Overview
Amazon Bedrock is a fully managed service that provides access to foundation models from multiple providers (Anthropic, Meta, Amazon, Mistral, Cohere) through a unified AWS API. It integrates natively with AWS IAM, VPC, CloudWatch, and S3, making it ideal for enterprise workloads requiring compliance, security controls, and AWS-native data pipelines.
Setup
pip install boto3
# Configure AWS credentials
aws configure
# Or set environment variables:
export AWS_ACCESS_KEY_ID=...
export AWS_SECRET_ACCESS_KEY=...
export AWS_DEFAULT_REGION=us-east-1
Enable model access in the AWS Console: Bedrock → Model Access → Enable models
Available Models
| Model ID | Provider | Best For |
|---|---|---|
anthropic.claude-3-5-sonnet-20241022-v2:0 | Anthropic | Best overall quality |
anthropic.claude-3-5-haiku-20241022-v1:0 | Anthropic | Fast, cost-efficient |
anthropic.claude-3-opus-20240229-v1:0 | Anthropic | Most capable reasoning |
meta.llama3-70b-instruct-v1:0 | Meta | Open-weight, Llama 3 70B |
meta.llama3-8b-instruct-v1:0 | Meta | Fast, smaller Llama |
amazon.titan-text-express-v1 | Amazon | AWS-native text generation |
mistral.mistral-large-2402-v1:0 | Mistral | Code + reasoning |
cohere.command-r-plus-v1:0 | Cohere | RAG, tool use |
Instructions
Converse API (Recommended)
The Converse API is the unified chat interface for all Bedrock models:
import boto3
bedrock = boto3.client("bedrock-runtime", region_name="us-east-1")

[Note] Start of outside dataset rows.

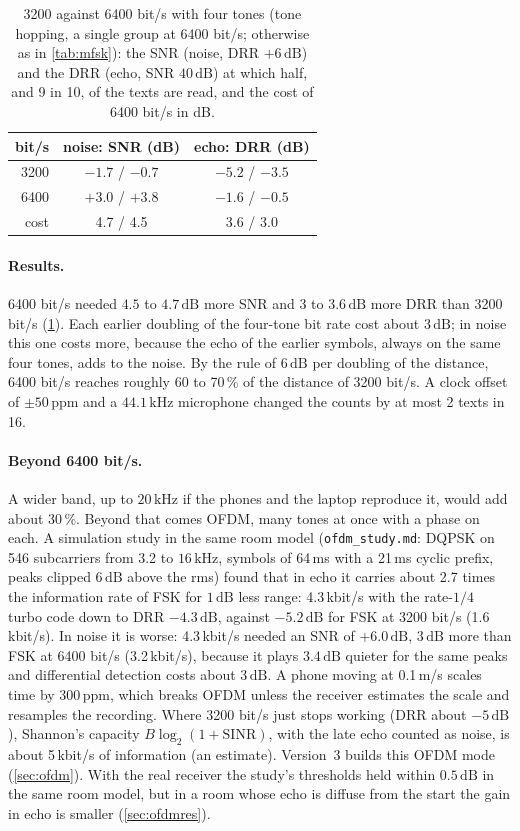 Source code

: \documentclass[11pt,a4paper]{article}
\newcommand{\kHz}{\,\mathrm{kHz}}
\newcommand{\dB}{\,\mathrm{dB}}
\newcommand{\code}[1]{\texttt{#1}}
\theoremstyle{remark}
\begin{document}
\begin{table}[ht]
\centering
\caption{3200 against 6400 bit/s with four tones (tone hopping, a single group at 6400 bit/s; otherwise as in \cref{tab:mfsk}): the SNR (noise, DRR $+6\dB$) and the DRR (echo, SNR $40\dB$) at which half, and 9 in 10, of the texts are read, and the cost of 6400 bit/s in dB.}
\label{tab:wide}
\small
\begin{tabular}{rcc}
\toprule
bit/s & noise: SNR (dB) & echo: DRR (dB)\\
\midrule
3200 & $-1.7$ / $-0.7$ & $-5.2$ / $-3.5$\\
6400 & $+3.0$ / $+3.8$ & $-1.6$ / $-0.5$\\
cost & 4.7 / 4.5 & 3.6 / 3.0\\
\bottomrule
\end{tabular}
\end{table}

\paragraph{Results.}
6400 bit/s needed $4.5$ to $4.7\dB$ more SNR and 3 to $3.6\dB$ more DRR than 3200 bit/s (\cref{tab:wide}). Each earlier doubling of the four-tone bit rate cost about $3\dB$; in noise this one costs more, because the echo of the earlier symbols, always on the same four tones, adds to the noise. By the rule of $6\dB$ per doubling of the distance, 6400 bit/s reaches roughly 60 to 70\,\% of the distance of 3200 bit/s. A clock offset of $\pm 50$\,ppm and a $44.1\kHz$ microphone changed the counts by at most 2 texts in 16.

\paragraph{Beyond 6400 bit/s.}
A wider band, up to $20\kHz$ if the phones and the laptop reproduce it, would add about 30\,\%. Beyond that comes OFDM, many tones at once with a phase on each. A simulation study in the same room model (\code{ofdm\_study.md}: DQPSK on 546 subcarriers from 3.2 to $16\kHz$, symbols of 64\,ms with a 21\,ms cyclic prefix, peaks clipped $6\dB$ above the rms) found that in echo it carries about 2.7 times the information rate of FSK for $1\dB$ less range: 4.3\,kbit/s with the rate-$1/4$ turbo code down to DRR $-4.3\dB$, against $-5.2\dB$ for FSK at 3200 bit/s (1.6\,kbit/s). In noise it is worse: 4.3\,kbit/s needed an SNR of $+6.0\dB$, $3\dB$ more than FSK at 6400 bit/s (3.2\,kbit/s), because it plays $3.4\dB$ quieter for the same peaks and differential detection costs about $3\dB$. A phone moving at 0.1\,m/s scales time by 300\,ppm, which breaks OFDM unless the receiver estimates the scale and resamples the recording. Where 3200 bit/s just stops working (DRR about $-5\dB$), Shannon's capacity $B \log_2(1 + \mathrm{SINR})$, with the late echo counted as noise, is about 5\,kbit/s of information (an estimate). Version~3 builds this OFDM mode (\cref{sec:ofdm}). With the real receiver the study's thresholds held within $0.5\dB$ in the same room model, but in a room whose echo is diffuse from the start the gain in echo is smaller (\cref{sec:ofdmres}).
\end{document}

response = bedrock.converse(
modelId="anthropic.claude-3-5-sonnet-20241022-v2:0",
messages=[
{"role": "user", "content": [{"text": "Explain AWS Lambda in simple terms."}]}
],
system=[{"text": "You are a helpful AWS solutions architect."}],
inferenceConfig={
"maxTokens": 1024,
"temperature": 0.7,
},
)
print(response["output"]["message"]["content"][0]["text"])
print(f"Input tokens: {response['usage']['inputTokens']}")
print(f"Output tokens: {response['usage']['outputTokens']}")
Streaming with Converse
import boto3
bedrock = boto3.client("bedrock-runtime", region_name="us-east-1")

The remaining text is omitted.